What to produce
From the entries, filter out every line that lacks "texttt" and copy the rest.

▼

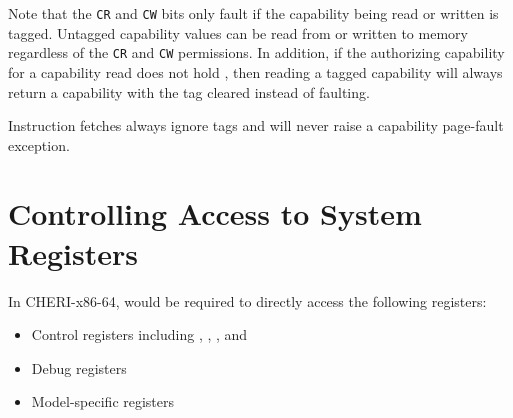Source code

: Note that the \texttt{CR} and \texttt{CW} bits only fault if the
capability being read or written is tagged.  Untagged capability
values can be read from or written to memory regardless of the
\texttt{CR} and \texttt{CW} permissions.  In addition, if the
authorizing capability for a capability read does not hold \cappermLC,
then reading a tagged capability will always return a capability with
the tag cleared instead of faulting.

Instruction fetches always ignore tags and will never raise a
capability page-fault exception.

\section{Controlling Access to System Registers}

In CHERI-x86-64, \cappermASR{} would be required to directly access the
following registers:

\begin{itemize}
  \item Control registers including \KCC{}, \KSC{}, \CSTAR{}, and \KGS{}
  \item Debug registers
  \item Model-specific registers
\end{itemize}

▲

Result
: Note that the \texttt{CR} and \texttt{CW} bits only fault if the
\texttt{CR} and \texttt{CW} permissions.  In addition, if the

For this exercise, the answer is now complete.